Ross joined WPR in 2008, providing local news breaks and announcements during The Joy Cardin Show and NPR’s Morning Edition from WPR’s studios in Eau Claire. He began hosting Spectrum West, a role well suited to his skills as a producer and interviewer, in 2009.
“We are all saddened by this news,” said interim WPR Director Tom Luljak. “Al was a beacon for the arts and humanities in western Wisconsin and an outstanding example of our commitment to serving local communities across the state.”
On air and in the community, Ross was a champion for the arts and served as moderator in the public forums that launched the Pablo Center for the Arts, a performance venue with rehearsal and teaching spaces for the arts in downtown Eau Claire.
Born and raised in eastern Wisconsin’s Fox Valley, Ross enjoyed a 53-year career in radio, including 14 years at WPR. He worked on air and in management at commercial stations in Michigan, Florida and Wisconsin before launching his own business as an independent producer in the 1990s.

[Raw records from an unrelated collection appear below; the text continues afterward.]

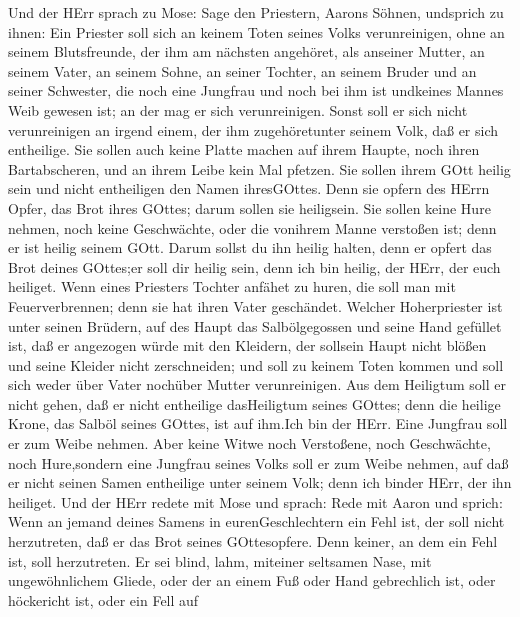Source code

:  Und der HErr sprach zu Mose: Sage den Priestern, Aarons
Söhnen, undsprich zu ihnen: Ein Priester soll sich an keinem Toten
seines Volks verunreinigen,  ohne an seinem Blutsfreunde,
der ihm am nächsten angehöret, als anseiner Mutter, an seinem Vater, an
seinem Sohne, an seiner Tochter, an seinem Bruder  und an
seiner Schwester, die noch eine Jungfrau und noch bei ihm ist undkeines
Mannes Weib gewesen ist; an der mag er sich verunreinigen. 
Sonst soll er sich nicht verunreinigen an irgend einem, der ihm
zugehöretunter seinem Volk, daß er sich entheilige.  Sie
sollen auch keine Platte machen auf ihrem Haupte, noch ihren
Bartabscheren, und an ihrem Leibe kein Mal pfetzen.  Sie
sollen ihrem GOtt heilig sein und nicht entheiligen den Namen
ihresGOttes. Denn sie opfern des HErrn Opfer, das Brot ihres GOttes;
darum sollen sie heiligsein.  Sie sollen keine Hure nehmen,
noch keine Geschwächte, oder die vonihrem Manne verstoßen ist; denn er
ist heilig seinem GOtt.  Darum sollst du ihn heilig halten,
denn er opfert das Brot deines GOttes;er soll dir heilig sein, denn ich
bin heilig, der HErr, der euch heiliget.  Wenn eines
Priesters Tochter anfähet zu huren, die soll man mit Feuerverbrennen;
denn sie hat ihren Vater geschändet.  Welcher Hoherpriester
ist unter seinen Brüdern, auf des Haupt das Salbölgegossen und seine
Hand gefüllet ist, daß er angezogen würde mit den Kleidern, der sollsein
Haupt nicht blößen und seine Kleider nicht zerschneiden; 
und soll zu keinem Toten kommen und soll sich weder über Vater nochüber
Mutter verunreinigen.  Aus dem Heiligtum soll er nicht
gehen, daß er nicht entheilige dasHeiligtum seines GOttes; denn die
heilige Krone, das Salböl seines GOttes, ist auf ihm.Ich bin der HErr.
 Eine Jungfrau soll er zum Weibe nehmen.  Aber
keine Witwe noch Verstoßene, noch Geschwächte, noch Hure,sondern eine
Jungfrau seines Volks soll er zum Weibe nehmen,  auf daß er
nicht seinen Samen entheilige unter seinem Volk; denn ich binder HErr,
der ihn heiliget.  Und der HErr redete mit Mose und sprach:
 Rede mit Aaron und sprich: Wenn an jemand deines Samens in
eurenGeschlechtern ein Fehl ist, der soll nicht herzutreten, daß er das
Brot seines GOttesopfere.  Denn keiner, an dem ein Fehl
ist, soll herzutreten. Er sei blind, lahm, miteiner seltsamen Nase, mit
ungewöhnlichem Gliede,  oder der an einem Fuß oder Hand
gebrechlich ist,  oder höckericht ist, oder ein Fell auf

“Al was a consummate professional who was always eager to lend an ear and advice to young broadcasters who came his way,” said Dean Kallenbach, who worked at WPR as senior regional manager before his retirement.
Ross “could have retired years ago but told me hosting Spectrum West was more fun than any gig of his career,” Kallenbach added. “I’ll miss him on the air, and I’ll miss him as a friend.”

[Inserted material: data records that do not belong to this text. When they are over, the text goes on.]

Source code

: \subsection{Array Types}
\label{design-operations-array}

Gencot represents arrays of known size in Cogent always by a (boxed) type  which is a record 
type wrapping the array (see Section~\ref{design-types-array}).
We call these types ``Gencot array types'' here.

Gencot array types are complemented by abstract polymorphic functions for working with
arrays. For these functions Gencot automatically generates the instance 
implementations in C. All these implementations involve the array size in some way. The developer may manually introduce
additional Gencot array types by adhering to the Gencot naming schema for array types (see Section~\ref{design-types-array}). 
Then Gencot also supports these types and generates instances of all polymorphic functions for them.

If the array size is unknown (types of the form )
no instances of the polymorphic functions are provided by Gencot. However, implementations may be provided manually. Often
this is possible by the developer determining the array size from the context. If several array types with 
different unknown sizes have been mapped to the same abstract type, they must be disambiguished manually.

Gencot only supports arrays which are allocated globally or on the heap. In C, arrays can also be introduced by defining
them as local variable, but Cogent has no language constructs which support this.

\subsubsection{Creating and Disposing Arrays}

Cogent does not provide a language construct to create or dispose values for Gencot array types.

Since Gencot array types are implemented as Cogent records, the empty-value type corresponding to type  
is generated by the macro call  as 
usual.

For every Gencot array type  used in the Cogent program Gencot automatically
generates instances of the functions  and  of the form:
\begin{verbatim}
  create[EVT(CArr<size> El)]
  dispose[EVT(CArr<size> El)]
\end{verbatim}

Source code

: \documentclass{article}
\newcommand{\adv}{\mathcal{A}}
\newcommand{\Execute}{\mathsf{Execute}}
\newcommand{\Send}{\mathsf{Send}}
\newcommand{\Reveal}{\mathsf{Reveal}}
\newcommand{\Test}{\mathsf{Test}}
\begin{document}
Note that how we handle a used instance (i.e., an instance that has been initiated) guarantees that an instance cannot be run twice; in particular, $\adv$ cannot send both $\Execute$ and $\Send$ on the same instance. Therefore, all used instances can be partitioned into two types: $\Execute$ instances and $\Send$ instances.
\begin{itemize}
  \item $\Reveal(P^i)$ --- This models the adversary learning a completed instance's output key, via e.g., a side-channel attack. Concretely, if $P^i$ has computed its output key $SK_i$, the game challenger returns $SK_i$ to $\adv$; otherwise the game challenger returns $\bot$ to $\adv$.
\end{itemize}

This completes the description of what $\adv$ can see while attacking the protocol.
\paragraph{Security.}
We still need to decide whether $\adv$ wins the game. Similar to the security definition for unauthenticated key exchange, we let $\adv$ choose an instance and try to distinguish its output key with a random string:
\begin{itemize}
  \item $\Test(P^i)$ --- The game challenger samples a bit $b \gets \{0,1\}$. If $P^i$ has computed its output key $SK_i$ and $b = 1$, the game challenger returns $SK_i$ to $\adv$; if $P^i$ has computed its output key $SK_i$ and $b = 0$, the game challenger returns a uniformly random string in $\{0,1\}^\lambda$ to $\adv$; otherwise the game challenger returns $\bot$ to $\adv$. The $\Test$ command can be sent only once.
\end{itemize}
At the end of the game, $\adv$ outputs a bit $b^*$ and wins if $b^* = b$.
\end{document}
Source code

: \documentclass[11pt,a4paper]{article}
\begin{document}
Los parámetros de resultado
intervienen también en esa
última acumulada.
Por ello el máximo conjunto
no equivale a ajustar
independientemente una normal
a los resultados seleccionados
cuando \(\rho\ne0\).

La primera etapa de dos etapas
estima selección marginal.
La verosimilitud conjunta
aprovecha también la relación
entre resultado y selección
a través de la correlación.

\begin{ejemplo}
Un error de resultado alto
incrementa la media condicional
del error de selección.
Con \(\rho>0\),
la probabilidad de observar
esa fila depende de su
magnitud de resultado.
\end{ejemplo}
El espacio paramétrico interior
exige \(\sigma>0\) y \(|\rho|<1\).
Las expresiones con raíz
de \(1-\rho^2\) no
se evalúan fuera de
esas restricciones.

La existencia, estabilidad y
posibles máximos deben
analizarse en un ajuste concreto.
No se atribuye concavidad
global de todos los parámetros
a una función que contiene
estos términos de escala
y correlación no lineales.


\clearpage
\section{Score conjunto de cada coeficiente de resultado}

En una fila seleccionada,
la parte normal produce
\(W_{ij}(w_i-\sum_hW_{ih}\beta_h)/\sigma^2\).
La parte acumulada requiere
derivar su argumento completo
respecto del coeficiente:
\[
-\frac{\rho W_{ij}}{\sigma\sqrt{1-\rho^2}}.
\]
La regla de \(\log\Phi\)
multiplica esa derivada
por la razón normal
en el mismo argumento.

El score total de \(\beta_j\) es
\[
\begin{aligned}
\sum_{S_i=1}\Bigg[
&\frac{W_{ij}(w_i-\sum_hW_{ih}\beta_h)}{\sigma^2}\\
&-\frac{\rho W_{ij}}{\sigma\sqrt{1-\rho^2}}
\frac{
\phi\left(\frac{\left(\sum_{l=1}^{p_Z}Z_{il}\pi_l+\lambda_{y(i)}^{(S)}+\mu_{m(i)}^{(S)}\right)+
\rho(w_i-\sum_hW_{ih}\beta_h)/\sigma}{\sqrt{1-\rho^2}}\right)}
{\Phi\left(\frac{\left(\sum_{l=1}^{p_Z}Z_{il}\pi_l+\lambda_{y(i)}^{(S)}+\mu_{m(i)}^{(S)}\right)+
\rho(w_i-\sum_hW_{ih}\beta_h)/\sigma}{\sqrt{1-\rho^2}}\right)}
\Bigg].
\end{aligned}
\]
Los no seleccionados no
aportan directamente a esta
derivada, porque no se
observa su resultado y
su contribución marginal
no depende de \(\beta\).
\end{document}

In addition to his work on Spectrum West, Ross co-created and co-hosted a variety show with musician Mac Cherry called The Big River Radio Wave. The show was recorded live at the Big River Theatre in Alma, Wisc., and celebrated the culture of the Mississippi River with comedians, musicians and storytellers. It ran during the summers for eight years on WPR stations in western and southwestern Wisconsin. Select episodes aired statewide.

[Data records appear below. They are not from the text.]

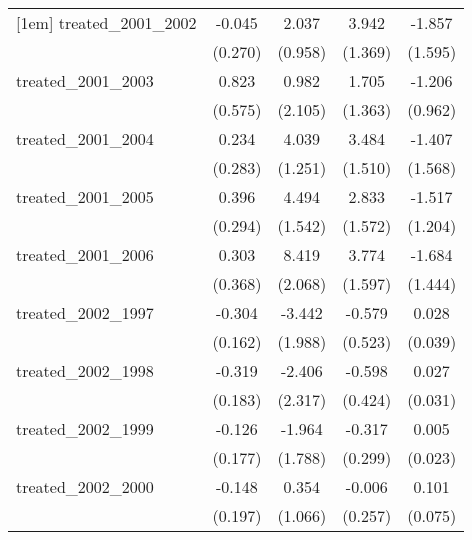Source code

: {\begin{tabular}{l*{4}{c}}
[1em]
treated\_2001\_2002&      -0.045         &       2.037\sym{*}  &       3.942\sym{**} &      -1.857         \\
            &     (0.270)         &     (0.958)         &     (1.369)         &     (1.595)         \\
[1em]
treated\_2001\_2003&       0.823         &       0.982         &       1.705         &      -1.206         \\
            &     (0.575)         &     (2.105)         &     (1.363)         &     (0.962)         \\
[1em]
treated\_2001\_2004&       0.234         &       4.039\sym{**} &       3.484\sym{*}  &      -1.407         \\
            &     (0.283)         &     (1.251)         &     (1.510)         &     (1.568)         \\
[1em]
treated\_2001\_2005&       0.396         &       4.494\sym{**} &       2.833         &      -1.517         \\
            &     (0.294)         &     (1.542)         &     (1.572)         &     (1.204)         \\
[1em]
treated\_2001\_2006&       0.303         &       8.419\sym{***}&       3.774\sym{*}  &      -1.684         \\
            &     (0.368)         &     (2.068)         &     (1.597)         &     (1.444)         \\
[1em]
treated\_2002\_1997&      -0.304         &      -3.442         &      -0.579         &       0.028         \\
            &     (0.162)         &     (1.988)         &     (0.523)         &     (0.039)         \\
[1em]
treated\_2002\_1998&      -0.319         &      -2.406         &      -0.598         &       0.027         \\
            &     (0.183)         &     (2.317)         &     (0.424)         &     (0.031)         \\
[1em]
treated\_2002\_1999&      -0.126         &      -1.964         &      -0.317         &       0.005         \\
            &     (0.177)         &     (1.788)         &     (0.299)         &     (0.023)         \\
[1em]
treated\_2002\_2000&      -0.148         &       0.354         &      -0.006         &       0.101         \\
            &     (0.197)         &     (1.066)         &     (0.257)         &     (0.075)         \\

\end{tabular}}

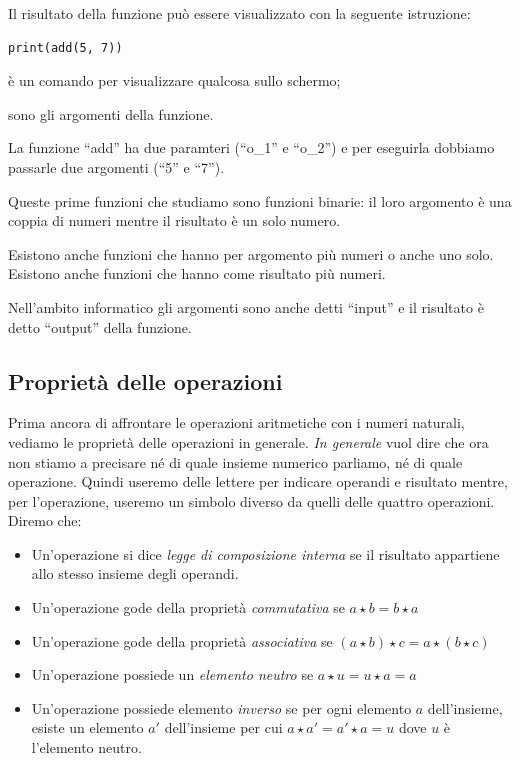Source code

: Il risultato della funzione può essere visualizzato con la seguente 
istruzione:
\begin{lstlisting}
print(add(5, 7))
\end{lstlisting}
\begin{description} [noitemsep]
\item [\textbf{``print''}] è un comando per visualizzare qualcosa sullo 
schermo;
\item [\textbf{``5'' e ``7''}] sono gli argomenti della funzione. 
\end{description}
La funzione ``add'' ha due paramteri (``o\_1'' e ``o\_2'') e per eseguirla
dobbiamo passarle due argomenti (``5'' e ``7'').

\begin{osservazione}
Queste prime funzioni che studiamo sono funzioni binarie: il loro argomento è
una coppia di numeri mentre il risultato è un solo numero.

Esistono anche funzioni che hanno per argomento più numeri o anche uno solo.
Esistono anche funzioni che hanno come risultato più numeri.
\end{osservazione}

\begin{osservazione}
Nell'ambito informatico gli argomenti sono anche detti ``input'' e il 
risultato è detto ``output'' della funzione.
\end{osservazione}

\subsection{Proprietà delle operazioni}

Prima ancora di affrontare le operazioni aritmetiche con i numeri naturali, 
vediamo le proprietà delle operazioni in generale. \emph{In generale} vuol 
dire che ora non stiamo a precisare né di quale insieme numerico parliamo, 
né di quale operazione. Quindi useremo delle lettere per indicare  
operandi e  risultato mentre, per l'operazione, useremo un simbolo diverso 
da quelli delle quattro operazioni. Diremo che:

\begin{itemize} [noitemsep]
 \item Un'operazione si dice \emph{legge di composizione interna} se
  il risultato appartiene allo stesso insieme degli operandi.
 \item Un'operazione gode della proprietà \emph{commutativa} se 
  \(a \star b = b \star a\)
 \item Un'operazione gode della proprietà \emph{associativa} se 
  \((a \star b) \star c = a \star (b \star c)\)
 \item Un'operazione possiede un \emph{elemento neutro} se 
  \(a \star u = u \star a = a\)
 \item Un'operazione possiede elemento \emph{inverso} se per ogni
  elemento \(a\) dell'insieme, esiste un elemento \(a'\) 
  dell'insieme per cui \(a \star a' = a' \star a = u\) dove \(u\) è 
  l'elemento neutro.
\end{itemize}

Ross won multiple awards for his work, including “Best Interview” and “Best Radio Show” from the Wisconsin Broadcasters Association.
Rich Kremer, WPR’s Eau Claire-based reporter, remembered Ross as a true believer in the power of the arts to transform lives and communities. “For years I watched authors, artists and musicians walk into the studio with Al and would sometimes hear their muffled laughter from my office next door,” he said. “By showtime, he had meticulously transformed those moments into award-winning shows delivered with a smoothness that belied the effort that went into them. Al was a generous colleague, mentor and friend who I will deeply miss.”
His survivors include three children, John Ross, Lindsay Ross and Cassie Weyker; siblings Leland Ross, Marla Fries, Amy Annen and Susanne Ciurro; and five grandchildren.
The family has planned two memorial services: Saturday, Nov. 5, from 5:30 to 8:30 p.m., at the Heyde Center for the Arts, 3 South High Street in Chippewa Falls, Wisc.; and Thursday, Nov. 10, 5 to 8 p.m., at the Whiting Boathouse, 98 5th St. Neenah, Wis.